Shows your public IP address from the outside and checks whether a given port is reachable from outside — using an external helper service. Useful for understanding how your network looks from the internet.

Search for rogue DHCP servers

Looks for devices handing out network addresses without permission. An unknown server of this kind can be a sign of a problem or an attack — CERNIS makes it visible.

Fetch service banner

Many services voluntarily reveal what they are when a connection is opened. This function fetches that banner to help you place an open port in context.

Resolve remote peer

Gathers facts about an IP address from several sources: name, network operator, country, certificate. Every detail is shown with its source, without judgement — the core principle in its purest form. You get the facts and decide for yourself.

Vulnerability monitoring (CVE)

Continuously cross-checks your known devices against a public vulnerability database (CVE) and reports known security holes — with severity, date and description, sortable by severity or device. New findings are specially marked.

Default-credentials check (opt-in)

A deliberately sharp special function: it checks, per device and model, whether a device is still reachable with default credentials (factory password) — one of the most common real-world holes in home networks. Strictly opt-in, with safeguards (session release, restriction to the private network, rate limiting).
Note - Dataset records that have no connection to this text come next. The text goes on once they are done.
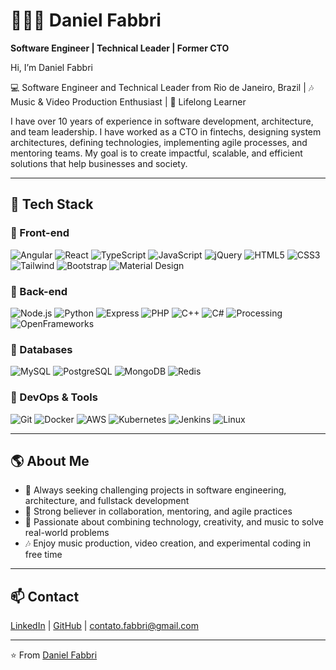 # 👨🏻‍💻 Daniel Fabbri
**Software Engineer | Technical Leader | Former CTO**

Hi, I’m Daniel Fabbri

💻 Software Engineer and Technical Leader from Rio de Janeiro, Brazil | 🎶 Music & Video Production Enthusiast | 🌱 Lifelong Learner

I have over 10 years of experience in software development, architecture, and team leadership. I have worked as a CTO in fintechs, designing system architectures, defining technologies, implementing agile processes, and mentoring teams. My goal is to create impactful, scalable, and efficient solutions that help businesses and society.

---

## 🚀 Tech Stack

### 🔹 Front-end
![Angular](https://img.shields.io/badge/Angular-DD0031?style=for-the-badge&logo=angular&logoColor=white)
![React](https://img.shields.io/badge/React-20232A?style=for-the-badge&logo=react&logoColor=61DAFB)
![TypeScript](https://img.shields.io/badge/TypeScript-007ACC?style=for-the-badge&logo=typescript&logoColor=white)
![JavaScript](https://img.shields.io/badge/JavaScript-F7DF1E?style=for-the-badge&logo=javascript&logoColor=black)
![jQuery](https://img.shields.io/badge/jQuery-0769AD?style=for-the-badge&logo=jquery&logoColor=white)
![HTML5](https://img.shields.io/badge/HTML5-E34F26?style=for-the-badge&logo=html5&logoColor=white)
![CSS3](https://img.shields.io/badge/CSS3-1572B6?style=for-the-badge&logo=css3&logoColor=white)
![Tailwind](https://img.shields.io/badge/Tailwind-38B2AC?style=for-the-badge&logo=tailwind-css&logoColor=white)
![Bootstrap](https://img.shields.io/badge/Bootstrap-563D7C?style=for-the-badge&logo=bootstrap&logoColor=white)
![Material Design](https://img.shields.io/badge/Material%20Design-E91E63?style=for-the-badge&logo=materialdesign&logoColor=white)

### 🔹 Back-end
![Node.js](https://img.shields.io/badge/Node.js-339933?style=for-the-badge&logo=node-dot-js&logoColor=white)
![Python](https://img.shields.io/badge/Python-3776AB?style=for-the-badge&logo=python&logoColor=white)
![Express](https://img.shields.io/badge/Express-000000?style=for-the-badge&logo=express&logoColor=white)
![PHP](https://img.shields.io/badge/PHP-777BB4?style=for-the-badge&logo=php&logoColor=white)
![C++](https://img.shields.io/badge/C++-00599C?style=for-the-badge&logo=c%2B%2B&logoColor=white)
![C#](https://img.shields.io/badge/C%23-239120?style=for-the-badge&logo=c-sharp&logoColor=white)
![Processing](https://img.shields.io/badge/Processing-000000?style=for-the-badge&logo=processingfoundation&logoColor=white)
![OpenFrameworks](https://img.shields.io/badge/OpenFrameworks-000000?style=for-the-badge&logo=openframeworks&logoColor=white)

### 🔹 Databases
![MySQL](https://img.shields.io/badge/MySQL-005C84?style=for-the-badge&logo=mysql&logoColor=white)
![PostgreSQL](https://img.shields.io/badge/PostgreSQL-4169E1?style=for-the-badge&logo=postgresql&logoColor=white)
![MongoDB](https://img.shields.io/badge/MongoDB-4EA94B?style=for-the-badge&logo=mongodb&logoColor=white)
![Redis](https://img.shields.io/badge/Redis-DC382D?style=for-the-badge&logo=redis&logoColor=white)

### 🔹 DevOps & Tools
![Git](https://img.shields.io/badge/Git-F05032?style=for-the-badge&logo=git&logoColor=white)
![Docker](https://img.shields.io/badge/Docker-2496ED?style=for-the-badge&logo=docker&logoColor=white)
![AWS](https://img.shields.io/badge/AWS-232F3E?style=for-the-badge&logo=amazon-aws&logoColor=white)
![Kubernetes](https://img.shields.io/badge/Kubernetes-326CE5?style=for-the-badge&logo=kubernetes&logoColor=white)
![Jenkins](https://img.shields.io/badge/Jenkins-D24939?style=for-the-badge&logo=jenkins&logoColor=white)
![Linux](https://img.shields.io/badge/Linux-FCC624?style=for-the-badge&logo=linux&logoColor=black)

---

## 🌎 About Me
- 🚀 Always seeking challenging projects in software engineering, architecture, and fullstack development  
- 🤝 Strong believer in collaboration, mentoring, and agile practices  
- 🎨 Passionate about combining technology, creativity, and music to solve real-world problems  
- 🎶 Enjoy music production, video creation, and experimental coding in free time  

---

## 📫 Contact
[LinkedIn](https://www.linkedin.com/in/daniel-fabbri-019121ba/) | [GitHub](https://github.com/danielfabbri) | contato.fabbri@gmail.com

---

⭐️ From [Daniel Fabbri](https://www.linkedin.com/in/daniel-fabbri-019121ba/)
Network-wide DNS guardian & trust model

Detects when a device (TV, IoT, phone) bypasses the intended home DNS and secretly contacts a different DNS server. Plus a trust model: CERNIS lists the observed DNS servers, groups them by type (router / local / external) and lets you decide which server you trust.

Reporting

Record and share — six report types as PDF, CSV or JSON.

Six report types

Network security report (with a “network health” score of 0–100), inventory report, CVE report, external-contacts report, DNS-guardian report and behaviour-profile report. Every report is cleanly structured and carries a logo and creation date. It describes and puts things in context — the judgement stays with you.

Export

Beyond the reports, scan results and analysis findings can be saved at any time as CSV, JSON or PDF — for archiving, sharing or your own analysis. The save dialog is your operating system’s native dialog; you decide where things go.

Settings

Everything on your terms — analysis rules, language, appearance, alarms.
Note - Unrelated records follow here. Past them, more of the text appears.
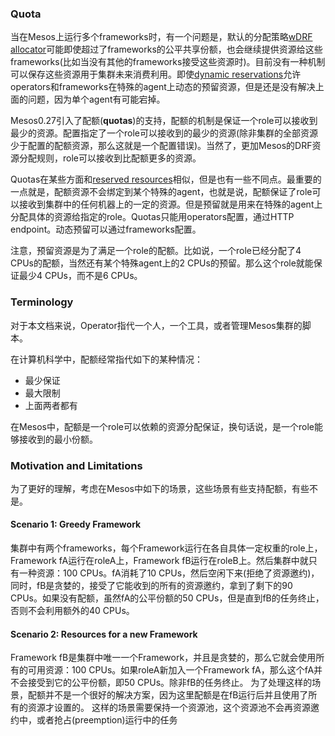 
### Quota

当在Mesos上运行多个frameworks时，有一个问题是，默认的分配策略[wDRF allocator](https://people.eecs.berkeley.edu/~alig/papers/drf.pdf)可能即使超过了frameworks的公平共享份额，也会继续提供资源给这些frameworks(比如当没有其他的frameworks接受这些资源时)。目前没有一种机制可以保存这些资源用于集群未来消费利用。即使[dynamic reservations](http://mesos.apache.org/documentation/latest/reservation/)允许operators和frameworks在特殊的agent上动态的预留资源，但是还是没有解决上面的问题，因为单个agent有可能宕掉。

Mesos0.27引入了配额(**quotas**)的支持，配额的机制是保证一个role可以接收到最少的资源。配置指定了一个role可以接收到的最少的资源(除非集群的全部资源少于配置的配额资源，那么这就是一个配置错误)。当然了，更加Mesos的DRF资源分配规则，role可以接收到比配额更多的资源。

Quotas在某些方面和[reserved resources](http://mesos.apache.org/documentation/latest/reservation/)相似，但是也有一些不同点。最重要的一点就是，配额资源不会绑定到某个特殊的agent，也就是说，配额保证了role可以接收到集群中的任何机器上的一定的资源。但是预留就是用来在特殊的agent上分配具体的资源给指定的role。Quotas只能用operators配置，通过HTTP endpoint。动态预留可以通过frameworks配置。

注意，预留资源是为了满足一个role的配额。比如说，一个role已经分配了4 CPUs的配额，当然还有某个特殊agent上的2 CPUs的预留。那么这个role就能保证最少4 CPUs，而不是6 CPUs。

### Terminology

对于本文档来说，Operator指代一个人，一个工具，或者管理Mesos集群的脚本。

在计算机科学中，配额经常指代如下的某种情况：
* 最少保证
* 最大限制
* 上面两者都有

在Mesos中，配额是一个role可以依赖的资源分配保证，换句话说，是一个role能够接收到的最小份额。

### Motivation and Limitations

为了更好的理解，考虑在Mesos中如下的场景，这些场景有些支持配额，有些不是。

#### Scenario 1: Greedy Framework

集群中有两个frameworks，每个Framework运行在各自具体一定权重的role上，Framework fA运行在roleA上，Framework fB运行在roleB上。然后集群中就只有一种资源：100 CPUs。fA消耗了10 CPUs，然后空闲下来(拒绝了资源邀约)，同时，fB是贪婪的，接受了它能收到的所有的资源邀约，拿到了剩下的90 CPUs。如果没有配额，虽然fA的公平份额的50 CPUs，但是直到fB的任务终止，否则不会利用额外的40 CPUs。

#### Scenario 2: Resources for a new Framework

Framework fB是集群中唯一一个Framework，并且是贪婪的，那么它就会使用所有的可用资源：100 CPUs。如果roleA新加入一个Framework fA，那么这个fA并不会接受到它的公平份额，即50 CPUs。除非fB的任务终止。
为了处理这样的场景，配额并不是一个很好的解决方案，因为这里配额是在fB运行后并且使用了所有的资源才设置的。
这样的场景需要保持一个资源池，这个资源池不会再资源邀约中，或者抢占(preemption)运行中的任务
Adjust the analysis rules yourself

You decide what counts as unusual: which ports are critical, how many open ports trigger a warning, which rules are active at all. You can import your own port lists from a file. CERNIS provides sensible defaults — but the final word is yours.

General settings

Language (German / English, switchable instantly, including the manual), appearance (light / dark, any time via a toggle), automatic refresh and which sections the home screen shows. Everything is stored safely in a database — you never have to touch configuration files.

Notifications

CERNIS can notify you of certain events — as a desktop notice and, if set up, by email. The email credentials are stored securely.

Fundamentals

Honesty as a principle — what makes it reliable beneath the surface.
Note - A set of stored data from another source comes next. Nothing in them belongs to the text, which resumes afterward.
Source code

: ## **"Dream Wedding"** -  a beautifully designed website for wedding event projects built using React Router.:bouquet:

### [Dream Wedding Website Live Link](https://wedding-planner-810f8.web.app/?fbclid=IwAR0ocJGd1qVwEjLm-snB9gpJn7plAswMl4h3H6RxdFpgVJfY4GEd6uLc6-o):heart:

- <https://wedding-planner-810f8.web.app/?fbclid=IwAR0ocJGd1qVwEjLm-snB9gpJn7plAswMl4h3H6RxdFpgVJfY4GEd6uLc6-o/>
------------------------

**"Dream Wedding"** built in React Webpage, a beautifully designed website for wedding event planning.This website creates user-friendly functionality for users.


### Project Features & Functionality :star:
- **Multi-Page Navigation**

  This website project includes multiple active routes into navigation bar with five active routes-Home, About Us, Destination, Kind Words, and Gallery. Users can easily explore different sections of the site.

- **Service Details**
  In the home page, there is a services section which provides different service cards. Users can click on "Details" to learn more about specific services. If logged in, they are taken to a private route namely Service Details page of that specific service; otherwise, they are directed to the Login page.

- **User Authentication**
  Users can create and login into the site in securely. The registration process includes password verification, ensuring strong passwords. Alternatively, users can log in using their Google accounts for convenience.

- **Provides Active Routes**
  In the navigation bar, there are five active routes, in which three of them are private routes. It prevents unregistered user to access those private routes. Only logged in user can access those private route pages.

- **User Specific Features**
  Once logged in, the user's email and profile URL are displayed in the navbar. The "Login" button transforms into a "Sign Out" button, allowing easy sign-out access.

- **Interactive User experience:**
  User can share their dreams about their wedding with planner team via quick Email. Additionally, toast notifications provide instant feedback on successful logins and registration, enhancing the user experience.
Detection of available tools

CERNIS checks which system-level network tools are available on your machine and says so honestly when something is missing — instead of silently swallowing a function.

Elevated permissions, cleanly separated

Some deep functions (such as passive reading for SNI) need elevated system permissions. If they are missing, CERNIS says so honestly and offers the normal path — it never takes permissions in secret. Only a slim, specialised helper carries the required permission, not the whole application (privilege separation).